Salve dottoressa, mi auguro che la domanda non risulti troppo generica, poiché son certo che la risposta che cerco possa variare in base alla farina che viene utilizzata. E' una questione in cui mi sono imbattuto diverse volte nell'arco degli anni, ma non ho mai ricevuto una chiara delucidazione scientifica a riguardo, né nei libri, né nei forum, né dall'esperienza empirica. Le fornisco qualche elemento per valutare, forse, in modo più agevole: impasto a mano, in genere frumento tenero, duro, segale e farro monococco (ovviamente non tutti insieme); uso una madre solida di tenero tipo 1, imbastardita con cruschello e una percentuale intorno al 30 % di altri cereali (in base al prodotto che voglio ottenere).
1.Cosa comporta partire dalla farina e cosa dall'acqua?
2.L'inserimento del sale, prima, durante o negli ultimi minuti di lavorazione, come incide nel prodotto finito o nella fermentazione? Ma soprattutto, incide in maniera evidente?
La ringrazio in anticipo per il tempo che vorrà dedicarmi.

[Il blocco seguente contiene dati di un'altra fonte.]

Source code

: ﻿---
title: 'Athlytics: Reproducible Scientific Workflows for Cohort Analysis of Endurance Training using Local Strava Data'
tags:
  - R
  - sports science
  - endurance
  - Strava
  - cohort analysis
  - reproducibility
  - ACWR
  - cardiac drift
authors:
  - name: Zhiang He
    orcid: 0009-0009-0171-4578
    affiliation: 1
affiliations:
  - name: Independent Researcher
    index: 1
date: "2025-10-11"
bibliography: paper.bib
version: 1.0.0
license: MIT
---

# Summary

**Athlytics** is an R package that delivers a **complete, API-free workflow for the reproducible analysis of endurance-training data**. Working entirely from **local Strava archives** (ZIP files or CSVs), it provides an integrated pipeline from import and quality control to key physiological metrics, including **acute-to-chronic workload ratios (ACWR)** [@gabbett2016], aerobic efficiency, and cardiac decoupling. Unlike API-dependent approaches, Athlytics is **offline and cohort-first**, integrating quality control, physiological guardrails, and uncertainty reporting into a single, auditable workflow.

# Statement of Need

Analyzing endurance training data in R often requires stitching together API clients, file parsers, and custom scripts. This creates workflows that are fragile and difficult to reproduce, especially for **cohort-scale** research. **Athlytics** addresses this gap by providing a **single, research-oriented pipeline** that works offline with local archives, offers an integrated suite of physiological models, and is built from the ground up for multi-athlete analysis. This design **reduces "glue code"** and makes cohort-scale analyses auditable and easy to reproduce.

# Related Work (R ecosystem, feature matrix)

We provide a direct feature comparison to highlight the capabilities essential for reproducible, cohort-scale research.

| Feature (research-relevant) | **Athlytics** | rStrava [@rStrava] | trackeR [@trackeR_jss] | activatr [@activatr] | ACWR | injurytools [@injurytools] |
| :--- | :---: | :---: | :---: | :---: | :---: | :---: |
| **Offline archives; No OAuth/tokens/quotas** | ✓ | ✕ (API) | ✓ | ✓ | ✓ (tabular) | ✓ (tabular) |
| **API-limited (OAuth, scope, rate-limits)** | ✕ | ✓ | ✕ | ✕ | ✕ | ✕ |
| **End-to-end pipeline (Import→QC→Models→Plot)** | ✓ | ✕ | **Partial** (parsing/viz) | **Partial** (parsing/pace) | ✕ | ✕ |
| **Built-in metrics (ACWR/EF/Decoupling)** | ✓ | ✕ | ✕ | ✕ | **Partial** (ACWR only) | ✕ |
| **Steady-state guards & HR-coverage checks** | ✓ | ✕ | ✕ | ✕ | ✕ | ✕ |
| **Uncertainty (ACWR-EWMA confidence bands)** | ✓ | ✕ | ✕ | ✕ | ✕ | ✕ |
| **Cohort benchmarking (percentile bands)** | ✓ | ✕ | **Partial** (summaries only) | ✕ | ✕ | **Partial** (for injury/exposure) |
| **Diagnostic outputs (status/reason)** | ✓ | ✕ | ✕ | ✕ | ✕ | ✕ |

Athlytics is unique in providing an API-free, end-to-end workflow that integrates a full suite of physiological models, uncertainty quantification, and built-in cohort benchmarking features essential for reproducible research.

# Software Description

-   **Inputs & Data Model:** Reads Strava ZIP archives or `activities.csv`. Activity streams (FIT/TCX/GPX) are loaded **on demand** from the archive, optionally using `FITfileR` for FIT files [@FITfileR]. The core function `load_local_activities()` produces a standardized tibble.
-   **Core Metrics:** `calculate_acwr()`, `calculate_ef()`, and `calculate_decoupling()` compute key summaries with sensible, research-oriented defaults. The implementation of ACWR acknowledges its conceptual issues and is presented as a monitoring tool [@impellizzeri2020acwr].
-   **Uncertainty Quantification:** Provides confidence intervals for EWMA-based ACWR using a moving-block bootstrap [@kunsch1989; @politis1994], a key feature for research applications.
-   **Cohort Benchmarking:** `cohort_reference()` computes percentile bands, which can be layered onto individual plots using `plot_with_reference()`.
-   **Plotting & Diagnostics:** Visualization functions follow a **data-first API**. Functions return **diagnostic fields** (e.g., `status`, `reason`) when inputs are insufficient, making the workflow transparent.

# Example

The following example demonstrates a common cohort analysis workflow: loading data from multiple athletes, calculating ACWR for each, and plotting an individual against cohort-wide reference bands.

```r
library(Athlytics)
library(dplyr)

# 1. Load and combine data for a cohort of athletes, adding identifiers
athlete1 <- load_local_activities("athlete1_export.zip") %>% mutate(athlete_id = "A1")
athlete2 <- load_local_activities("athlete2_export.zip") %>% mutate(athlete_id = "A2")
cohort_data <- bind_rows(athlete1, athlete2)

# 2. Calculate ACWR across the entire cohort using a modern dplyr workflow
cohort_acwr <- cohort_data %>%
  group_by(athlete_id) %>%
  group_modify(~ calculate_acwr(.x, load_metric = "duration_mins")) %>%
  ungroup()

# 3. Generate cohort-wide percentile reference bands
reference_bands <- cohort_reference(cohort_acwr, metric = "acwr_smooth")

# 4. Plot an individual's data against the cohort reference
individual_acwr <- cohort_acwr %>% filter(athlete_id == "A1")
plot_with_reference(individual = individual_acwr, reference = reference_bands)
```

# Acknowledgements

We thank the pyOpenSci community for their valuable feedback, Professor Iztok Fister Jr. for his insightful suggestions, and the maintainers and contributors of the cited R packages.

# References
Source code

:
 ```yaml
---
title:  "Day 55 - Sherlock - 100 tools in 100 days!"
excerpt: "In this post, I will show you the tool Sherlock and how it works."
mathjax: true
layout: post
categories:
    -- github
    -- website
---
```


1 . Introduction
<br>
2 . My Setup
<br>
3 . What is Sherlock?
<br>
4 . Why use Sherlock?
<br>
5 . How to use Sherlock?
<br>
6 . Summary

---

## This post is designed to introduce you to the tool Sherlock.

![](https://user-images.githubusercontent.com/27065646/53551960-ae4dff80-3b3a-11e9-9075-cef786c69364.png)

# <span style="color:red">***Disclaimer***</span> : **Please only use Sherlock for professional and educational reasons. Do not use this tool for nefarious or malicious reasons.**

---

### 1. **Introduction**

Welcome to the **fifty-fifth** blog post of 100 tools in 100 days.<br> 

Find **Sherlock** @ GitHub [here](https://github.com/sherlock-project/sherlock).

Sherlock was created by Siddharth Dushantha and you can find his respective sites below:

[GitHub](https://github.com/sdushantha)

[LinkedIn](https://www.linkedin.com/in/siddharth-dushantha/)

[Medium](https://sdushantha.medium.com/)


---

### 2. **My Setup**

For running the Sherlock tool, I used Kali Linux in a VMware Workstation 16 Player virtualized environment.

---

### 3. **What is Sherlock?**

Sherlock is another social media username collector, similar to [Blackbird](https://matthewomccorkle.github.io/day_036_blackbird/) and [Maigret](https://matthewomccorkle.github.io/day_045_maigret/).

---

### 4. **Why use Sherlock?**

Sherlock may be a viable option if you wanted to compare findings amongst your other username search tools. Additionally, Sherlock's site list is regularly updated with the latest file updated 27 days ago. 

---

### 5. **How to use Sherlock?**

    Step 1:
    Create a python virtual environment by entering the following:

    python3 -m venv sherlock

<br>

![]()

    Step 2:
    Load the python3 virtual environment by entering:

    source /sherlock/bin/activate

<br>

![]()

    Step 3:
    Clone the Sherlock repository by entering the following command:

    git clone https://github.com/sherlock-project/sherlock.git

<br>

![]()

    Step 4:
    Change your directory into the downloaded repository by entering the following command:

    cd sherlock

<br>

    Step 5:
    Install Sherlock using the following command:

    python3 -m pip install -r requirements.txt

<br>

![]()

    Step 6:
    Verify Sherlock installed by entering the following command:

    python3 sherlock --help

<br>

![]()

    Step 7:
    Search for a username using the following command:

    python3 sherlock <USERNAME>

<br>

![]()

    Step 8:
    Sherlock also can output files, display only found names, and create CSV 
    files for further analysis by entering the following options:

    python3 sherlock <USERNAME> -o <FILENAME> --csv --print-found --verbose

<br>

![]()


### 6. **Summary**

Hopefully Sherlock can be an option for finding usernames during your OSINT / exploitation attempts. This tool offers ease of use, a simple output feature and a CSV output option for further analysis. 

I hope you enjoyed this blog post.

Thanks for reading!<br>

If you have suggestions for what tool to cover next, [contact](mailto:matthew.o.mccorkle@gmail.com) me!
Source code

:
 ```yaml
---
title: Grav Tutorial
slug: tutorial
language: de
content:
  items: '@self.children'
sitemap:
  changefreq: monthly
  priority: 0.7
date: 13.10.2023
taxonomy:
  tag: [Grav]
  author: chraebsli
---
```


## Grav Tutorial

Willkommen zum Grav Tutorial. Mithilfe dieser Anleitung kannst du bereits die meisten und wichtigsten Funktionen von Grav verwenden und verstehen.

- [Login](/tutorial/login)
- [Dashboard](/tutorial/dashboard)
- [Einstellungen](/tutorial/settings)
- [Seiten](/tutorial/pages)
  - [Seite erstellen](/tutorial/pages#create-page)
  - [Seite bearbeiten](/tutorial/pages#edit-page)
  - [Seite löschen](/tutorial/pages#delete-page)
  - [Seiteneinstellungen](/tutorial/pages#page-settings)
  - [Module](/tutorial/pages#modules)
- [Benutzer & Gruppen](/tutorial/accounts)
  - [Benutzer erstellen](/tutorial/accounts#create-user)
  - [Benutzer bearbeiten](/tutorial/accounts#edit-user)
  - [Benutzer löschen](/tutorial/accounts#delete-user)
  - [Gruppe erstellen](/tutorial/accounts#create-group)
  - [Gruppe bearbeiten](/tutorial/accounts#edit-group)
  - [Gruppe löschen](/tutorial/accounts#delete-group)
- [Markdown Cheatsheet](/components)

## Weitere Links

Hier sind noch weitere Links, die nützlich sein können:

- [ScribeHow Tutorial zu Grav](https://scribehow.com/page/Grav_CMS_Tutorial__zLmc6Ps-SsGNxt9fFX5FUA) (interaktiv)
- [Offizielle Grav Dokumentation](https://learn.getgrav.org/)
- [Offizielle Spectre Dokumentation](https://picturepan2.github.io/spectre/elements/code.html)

Buongiorno a lei. Il problema non è che la domanda sia o meno troppo generica è che ci sono diverse domande in un solo post. Di per sè non sarebbe un problema, ma la risposta al singolo quesito è molto complessa e richiede spazio. Mi scuserà quindi se tralascio la risposta al primo quesito e focalizzo l'attenzione solo a quello del sale. Di norma, il sale si aggiunge dopo la formazione del glutine in quanto si sfruttano le sue proprietà igroscopiche dopo l'assorbimento di acqua da parte delle proteine insolubili presenti nella farina. Si aggiunge all'inizio solo quando si lavora con impasti al 44% di idratazione sulla farina per far si che riesca a sciogliersi durante la fase di impastamento e non restino i cristalli indisciolti nella mollica. Il sale aggiunto all'inizio evita l'ossidazione dei pigmenti naturali della farina poichè è un forte antiossidante, portando alla formazione di una mollica più scura rispetto al colore della stessa se il sale fosse stato aggiunto a metà impastamento. Di norma non si aggiunge mai alla fine perchè si rischia che parte dei cristalli non si sciolgano e diano problemi non solo in una non regolare fermentazione della massa, ma in cottura potrebbe generare le antiestetiche macchie brune superficiali. In linea di massima l'azione del sale sull'impasto qualsiasi (pane, pizza, prodotti dolci da forno ecc.) non è solo quella di salare ma svolge: azione antisettica e di rallentamento della fermentazione, azione antiossidante sui pigmenti della farina, azione igroscopica non solo sulla massa prima della cottura, ma influenzando anche la shelf life in base alle condizioni di UR e di temperatura in cui è conservato il prodotto, azione diretta sulla colorazione della mollica e della crosta, azione sulla formazione del glutine, ecc. Mi auguro di aver risposto esaurientemente al suo quesito e mi scusi nuovamente. Grazie per la pazienza, un saluto cordiale e a disposizione.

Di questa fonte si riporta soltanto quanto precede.